El 16 de septiembre se celebró en Madrid la Gala del Premio Emprendedoras 2026, que convocan cada año Madrid Emprende y el Ayuntamiento de Madrid. Minifunkids estaba allí, entre las finalistas al Accésit al Mejor Proyecto en Salud y Bienestar.
Ver nuestro nombre en la pantalla del auditorio, junto al de otras emprendedoras, y leer de qué va esto —realidad virtual para mejorar el aprendizaje, la estimulación y el bienestar de niños y niñas con diversidad funcional y neurodiversidad—, ya fue motivo suficiente para el viaje.
El accésit fue para Biotahealth SL por BiotaSmart, una plataforma de nutrición personalizada basada en inteligencia artificial y análisis de microbiota. Enhorabuena, de verdad. Era un galardón bonito y nos hubiese venido bien, para qué vamos a decir otra cosa. Pero de una noche así se vuelve con cosas que no caben en un sobre, y nosotros nos trajimos tres.
Las lecciones
Ángel Niño, concejal de Innovación y Emprendimiento, dejó el consejo más práctico de la noche, y viene de alguien que fundó cinco empresas antes de dedicarse a la política: cuando te digan que no, pregunta el motivo. Si cada persona te da una razón distinta, es el mercado hablando: ajusta y sigue. Si todas te dan la misma, el que tiene que cambiar es el proyecto.
Dijo también algo que cuesta ver desde fuera. Que ninguna empresa empieza con una gala ni con un aplauso, sino con meses de explicar una idea que todavía no existe a gente que no tiene por qué creerte. Y que por eso un premio importa: es la primera vez que alguien que no te debe nada te dice que sí.
Tamara Istambul, cofundadora de Autocine Madrid y ganadora de este mismo premio en 2016, contó cómo cada limitación de su negocio terminó convertida en una línea nueva. Que solo pudieran proyectar de noche les dio los eventos de día. Que el tiempo les arruinara las sesiones les dio un pabellón cubierto que hoy supone el 40 % de su facturación.
«Lo que te limita, lo que te frena, es lo que te hace crecer».
Tamara Istambul, cofundadora de Autocine Madrid
La inspiración
Sobre el escenario se sucedieron proyectos de cinco, diez y hasta veintitrés años de recorrido. Casi todas las premiadas dedicaron el reconocimiento a su equipo y a la gente que las sostiene los días malos, que son bastantes más que los buenos. Varias hablaron de su trabajo no como un negocio, sino como una misión.
De esa parte nos quedamos con una imagen de la propia Tamara Istambul: emprender es un deporte de élite, saltar vallas todos los días.

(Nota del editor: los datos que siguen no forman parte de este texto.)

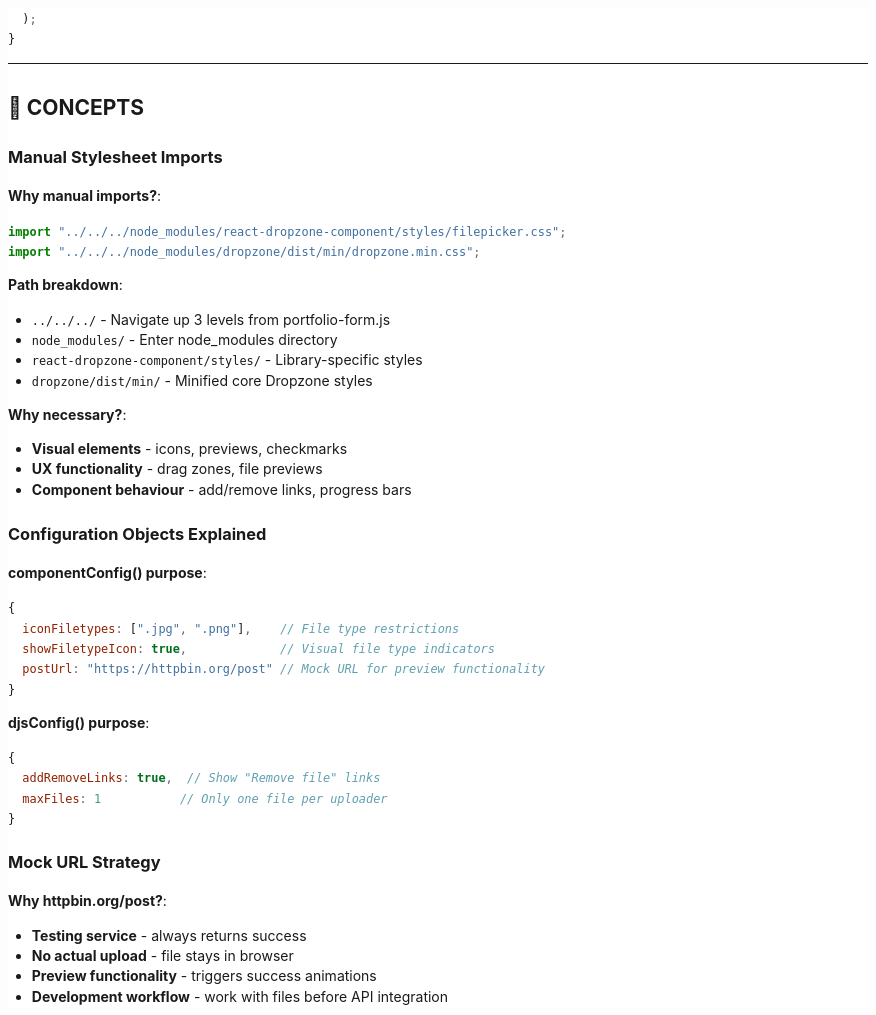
 ```javascript
  );
}
```

---

## 🔧 CONCEPTS

### Manual Stylesheet Imports

**Why manual imports?**:

```javascript
import "../../../node_modules/react-dropzone-component/styles/filepicker.css";
import "../../../node_modules/dropzone/dist/min/dropzone.min.css";
```

**Path breakdown**:

- `../../../` - Navigate up 3 levels from portfolio-form.js
- `node_modules/` - Enter node_modules directory  
- `react-dropzone-component/styles/` - Library-specific styles
- `dropzone/dist/min/` - Minified core Dropzone styles

**Why necessary?**:

- **Visual elements** - icons, previews, checkmarks
- **UX functionality** - drag zones, file previews
- **Component behaviour** - add/remove links, progress bars

### Configuration Objects Explained

**componentConfig() purpose**:

```javascript
{
  iconFiletypes: [".jpg", ".png"],    // File type restrictions
  showFiletypeIcon: true,             // Visual file type indicators  
  postUrl: "https://httpbin.org/post" // Mock URL for preview functionality
}
```

**djsConfig() purpose**:

```javascript
{
  addRemoveLinks: true,  // Show "Remove file" links
  maxFiles: 1           // Only one file per uploader
}
```

### Mock URL Strategy

**Why httpbin.org/post?**:

- **Testing service** - always returns success
- **No actual upload** - file stays in browser
- **Preview functionality** - triggers success animations
- **Development workflow** - work with files before API integration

Y el reconocimiento, que fue lo que más pesó
Después de la ceremonia, en el cóctel, se acercó bastante gente a darnos la enhorabuena por el proyecto y ánimos para seguir. No por el resultado: por lo que hacemos. Para un equipo que trabaja cada día por la neurodiversidad, eso vale más de lo que parece desde fuera.
Gracias a Madrid Emprende y al Ayuntamiento de Madrid por apostar por el emprendimiento femenino, al jurado por su trabajo y enhorabuena de corazón a todas las premiadas y finalistas.
Nos quedamos con la idea que cerró la noche: lo que diferencia a quien llega de quien no llega es la perseverancia. Así que seguimos.